- [TASK DIRECTIONS]
Would you print the full listing word for word?

- [DATASET]
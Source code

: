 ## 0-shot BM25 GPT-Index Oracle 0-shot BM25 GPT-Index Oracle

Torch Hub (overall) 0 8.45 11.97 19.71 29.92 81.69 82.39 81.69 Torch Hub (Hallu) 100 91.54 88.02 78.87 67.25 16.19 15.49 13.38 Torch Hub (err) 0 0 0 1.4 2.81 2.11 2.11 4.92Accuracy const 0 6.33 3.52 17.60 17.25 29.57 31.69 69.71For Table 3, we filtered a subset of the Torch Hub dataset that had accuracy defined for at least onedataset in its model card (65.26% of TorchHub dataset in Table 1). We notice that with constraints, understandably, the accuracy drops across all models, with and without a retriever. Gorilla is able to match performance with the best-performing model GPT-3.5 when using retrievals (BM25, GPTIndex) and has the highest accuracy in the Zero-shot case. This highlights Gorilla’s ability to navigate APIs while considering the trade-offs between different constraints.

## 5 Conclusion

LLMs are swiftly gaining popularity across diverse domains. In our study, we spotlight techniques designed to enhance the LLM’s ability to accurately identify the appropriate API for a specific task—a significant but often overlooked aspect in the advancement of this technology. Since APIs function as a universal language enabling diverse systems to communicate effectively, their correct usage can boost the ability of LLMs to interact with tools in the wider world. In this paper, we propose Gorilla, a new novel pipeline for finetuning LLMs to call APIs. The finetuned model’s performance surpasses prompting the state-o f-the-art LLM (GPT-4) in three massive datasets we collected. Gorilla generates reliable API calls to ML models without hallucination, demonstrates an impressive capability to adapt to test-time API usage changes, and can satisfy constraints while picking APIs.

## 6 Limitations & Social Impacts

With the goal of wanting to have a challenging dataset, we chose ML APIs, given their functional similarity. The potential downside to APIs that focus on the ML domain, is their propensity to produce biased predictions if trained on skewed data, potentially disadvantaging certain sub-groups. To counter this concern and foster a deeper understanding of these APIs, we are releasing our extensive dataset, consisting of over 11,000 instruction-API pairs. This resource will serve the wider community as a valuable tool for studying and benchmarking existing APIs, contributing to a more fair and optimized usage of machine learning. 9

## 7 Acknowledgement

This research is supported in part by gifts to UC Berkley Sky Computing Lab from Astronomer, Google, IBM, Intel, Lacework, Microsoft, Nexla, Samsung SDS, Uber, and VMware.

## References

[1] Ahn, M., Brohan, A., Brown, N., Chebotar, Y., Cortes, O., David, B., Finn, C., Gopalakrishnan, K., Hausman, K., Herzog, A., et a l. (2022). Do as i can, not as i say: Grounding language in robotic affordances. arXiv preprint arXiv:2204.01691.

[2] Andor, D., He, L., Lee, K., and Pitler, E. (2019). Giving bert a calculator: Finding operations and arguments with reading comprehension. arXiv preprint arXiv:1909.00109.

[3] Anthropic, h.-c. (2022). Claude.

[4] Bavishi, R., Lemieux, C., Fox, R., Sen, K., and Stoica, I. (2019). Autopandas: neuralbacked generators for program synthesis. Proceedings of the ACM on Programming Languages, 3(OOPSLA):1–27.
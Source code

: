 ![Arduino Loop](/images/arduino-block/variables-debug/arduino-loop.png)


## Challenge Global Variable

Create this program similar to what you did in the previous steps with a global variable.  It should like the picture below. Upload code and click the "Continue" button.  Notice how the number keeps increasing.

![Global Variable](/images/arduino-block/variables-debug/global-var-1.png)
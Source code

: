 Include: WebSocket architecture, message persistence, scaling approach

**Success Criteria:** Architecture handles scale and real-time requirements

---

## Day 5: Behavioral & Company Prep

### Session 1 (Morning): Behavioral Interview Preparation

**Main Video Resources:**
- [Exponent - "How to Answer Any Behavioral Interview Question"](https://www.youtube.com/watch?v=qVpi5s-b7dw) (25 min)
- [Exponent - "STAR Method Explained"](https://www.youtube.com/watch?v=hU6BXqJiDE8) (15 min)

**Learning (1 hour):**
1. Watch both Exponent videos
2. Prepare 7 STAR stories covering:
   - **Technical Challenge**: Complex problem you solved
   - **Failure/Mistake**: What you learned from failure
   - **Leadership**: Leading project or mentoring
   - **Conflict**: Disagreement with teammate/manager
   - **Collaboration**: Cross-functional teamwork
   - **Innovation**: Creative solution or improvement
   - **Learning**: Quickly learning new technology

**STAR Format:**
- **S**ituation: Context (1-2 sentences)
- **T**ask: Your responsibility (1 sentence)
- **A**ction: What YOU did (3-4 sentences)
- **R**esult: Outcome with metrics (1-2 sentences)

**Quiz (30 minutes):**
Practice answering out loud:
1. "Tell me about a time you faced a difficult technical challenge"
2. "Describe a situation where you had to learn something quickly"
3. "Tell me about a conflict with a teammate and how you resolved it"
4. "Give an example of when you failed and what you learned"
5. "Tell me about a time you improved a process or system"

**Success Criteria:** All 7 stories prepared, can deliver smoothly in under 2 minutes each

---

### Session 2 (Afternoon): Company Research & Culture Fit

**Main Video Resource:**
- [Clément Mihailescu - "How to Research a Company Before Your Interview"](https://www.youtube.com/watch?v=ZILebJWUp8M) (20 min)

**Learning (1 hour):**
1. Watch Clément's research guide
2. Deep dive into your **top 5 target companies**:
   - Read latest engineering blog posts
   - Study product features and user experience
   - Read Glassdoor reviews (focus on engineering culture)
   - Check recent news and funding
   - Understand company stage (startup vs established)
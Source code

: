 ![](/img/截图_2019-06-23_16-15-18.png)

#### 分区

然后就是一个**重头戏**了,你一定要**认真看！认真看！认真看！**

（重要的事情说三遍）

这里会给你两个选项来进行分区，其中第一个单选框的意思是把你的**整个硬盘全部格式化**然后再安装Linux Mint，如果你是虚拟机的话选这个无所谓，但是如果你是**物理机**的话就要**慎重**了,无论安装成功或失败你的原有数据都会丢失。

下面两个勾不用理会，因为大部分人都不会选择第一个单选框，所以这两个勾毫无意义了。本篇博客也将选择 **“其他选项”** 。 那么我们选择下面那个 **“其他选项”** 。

- [EXERCISE RESPONSE]
Source code

: ## 0-shot BM25 GPT-Index Oracle 0-shot BM25 GPT-Index Oracle

Torch Hub (overall) 0 8.45 11.97 19.71 29.92 81.69 82.39 81.69 Torch Hub (Hallu) 100 91.54 88.02 78.87 67.25 16.19 15.49 13.38 Torch Hub (err) 0 0 0 1.4 2.81 2.11 2.11 4.92Accuracy const 0 6.33 3.52 17.60 17.25 29.57 31.69 69.71For Table 3, we filtered a subset of the Torch Hub dataset that had accuracy defined for at least onedataset in its model card (65.26% of TorchHub dataset in Table 1). We notice that with constraints, understandably, the accuracy drops across all models, with and without a retriever. Gorilla is able to match performance with the best-performing model GPT-3.5 when using retrievals (BM25, GPTIndex) and has the highest accuracy in the Zero-shot case. This highlights Gorilla’s ability to navigate APIs while considering the trade-offs between different constraints.

## 5 Conclusion

LLMs are swiftly gaining popularity across diverse domains. In our study, we spotlight techniques designed to enhance the LLM’s ability to accurately identify the appropriate API for a specific task—a significant but often overlooked aspect in the advancement of this technology. Since APIs function as a universal language enabling diverse systems to communicate effectively, their correct usage can boost the ability of LLMs to interact with tools in the wider world. In this paper, we propose Gorilla, a new novel pipeline for finetuning LLMs to call APIs. The finetuned model’s performance surpasses prompting the state-o f-the-art LLM (GPT-4) in three massive datasets we collected. Gorilla generates reliable API calls to ML models without hallucination, demonstrates an impressive capability to adapt to test-time API usage changes, and can satisfy constraints while picking APIs.

## 6 Limitations & Social Impacts

With the goal of wanting to have a challenging dataset, we chose ML APIs, given their functional similarity. The potential downside to APIs that focus on the ML domain, is their propensity to produce biased predictions if trained on skewed data, potentially disadvantaging certain sub-groups. To counter this concern and foster a deeper understanding of these APIs, we are releasing our extensive dataset, consisting of over 11,000 instruction-API pairs. This resource will serve the wider community as a valuable tool for studying and benchmarking existing APIs, contributing to a more fair and optimized usage of machine learning. 9

## 7 Acknowledgement

This research is supported in part by gifts to UC Berkley Sky Computing Lab from Astronomer, Google, IBM, Intel, Lacework, Microsoft, Nexla, Samsung SDS, Uber, and VMware.

## References

[1] Ahn, M., Brohan, A., Brown, N., Chebotar, Y., Cortes, O., David, B., Finn, C., Gopalakrishnan, K., Hausman, K., Herzog, A., et a l. (2022). Do as i can, not as i say: Grounding language in robotic affordances. arXiv preprint arXiv:2204.01691.

[2] Andor, D., He, L., Lee, K., and Pitler, E. (2019). Giving bert a calculator: Finding operations and arguments with reading comprehension. arXiv preprint arXiv:1909.00109.

[3] Anthropic, h.-c. (2022). Claude.

[4] Bavishi, R., Lemieux, C., Fox, R., Sen, K., and Stoica, I. (2019). Autopandas: neuralbacked generators for program synthesis. Proceedings of the ACM on Programming Languages, 3(OOPSLA):1–27.
Source code

: ![Arduino Loop](/images/arduino-block/variables-debug/arduino-loop.png)


## Challenge Global Variable

Create this program similar to what you did in the previous steps with a global variable.  It should like the picture below. Upload code and click the "Continue" button.  Notice how the number keeps increasing.

![Global Variable](/images/arduino-block/variables-debug/global-var-1.png)
Source code

: Include: WebSocket architecture, message persistence, scaling approach

**Success Criteria:** Architecture handles scale and real-time requirements

---

## Day 5: Behavioral & Company Prep

### Session 1 (Morning): Behavioral Interview Preparation

**Main Video Resources:**
- [Exponent - "How to Answer Any Behavioral Interview Question"](https://www.youtube.com/watch?v=qVpi5s-b7dw) (25 min)
- [Exponent - "STAR Method Explained"](https://www.youtube.com/watch?v=hU6BXqJiDE8) (15 min)

**Learning (1 hour):**
1. Watch both Exponent videos
2. Prepare 7 STAR stories covering:
   - **Technical Challenge**: Complex problem you solved
   - **Failure/Mistake**: What you learned from failure
   - **Leadership**: Leading project or mentoring
   - **Conflict**: Disagreement with teammate/manager
   - **Collaboration**: Cross-functional teamwork
   - **Innovation**: Creative solution or improvement
   - **Learning**: Quickly learning new technology

**STAR Format:**
- **S**ituation: Context (1-2 sentences)
- **T**ask: Your responsibility (1 sentence)
- **A**ction: What YOU did (3-4 sentences)
- **R**esult: Outcome with metrics (1-2 sentences)

**Quiz (30 minutes):**
Practice answering out loud:
1. "Tell me about a time you faced a difficult technical challenge"
2. "Describe a situation where you had to learn something quickly"
3. "Tell me about a conflict with a teammate and how you resolved it"
4. "Give an example of when you failed and what you learned"
5. "Tell me about a time you improved a process or system"

**Success Criteria:** All 7 stories prepared, can deliver smoothly in under 2 minutes each

---

### Session 2 (Afternoon): Company Research & Culture Fit

**Main Video Resource:**
- [Clément Mihailescu - "How to Research a Company Before Your Interview"](https://www.youtube.com/watch?v=ZILebJWUp8M) (20 min)

**Learning (1 hour):**
1. Watch Clément's research guide
2. Deep dive into your **top 5 target companies**:
   - Read latest engineering blog posts
   - Study product features and user experience
   - Read Glassdoor reviews (focus on engineering culture)
   - Check recent news and funding
   - Understand company stage (startup vs established)
Source code

: ![](/img/截图_2019-06-23_16-15-18.png)

#### 分区

然后就是一个**重头戏**了,你一定要**认真看！认真看！认真看！**

（重要的事情说三遍）

这里会给你两个选项来进行分区，其中第一个单选框的意思是把你的**整个硬盘全部格式化**然后再安装Linux Mint，如果你是虚拟机的话选这个无所谓，但是如果你是**物理机**的话就要**慎重**了,无论安装成功或失败你的原有数据都会丢失。

下面两个勾不用理会，因为大部分人都不会选择第一个单选框，所以这两个勾毫无意义了。本篇博客也将选择 **“其他选项”** 。 那么我们选择下面那个 **“其他选项”** 。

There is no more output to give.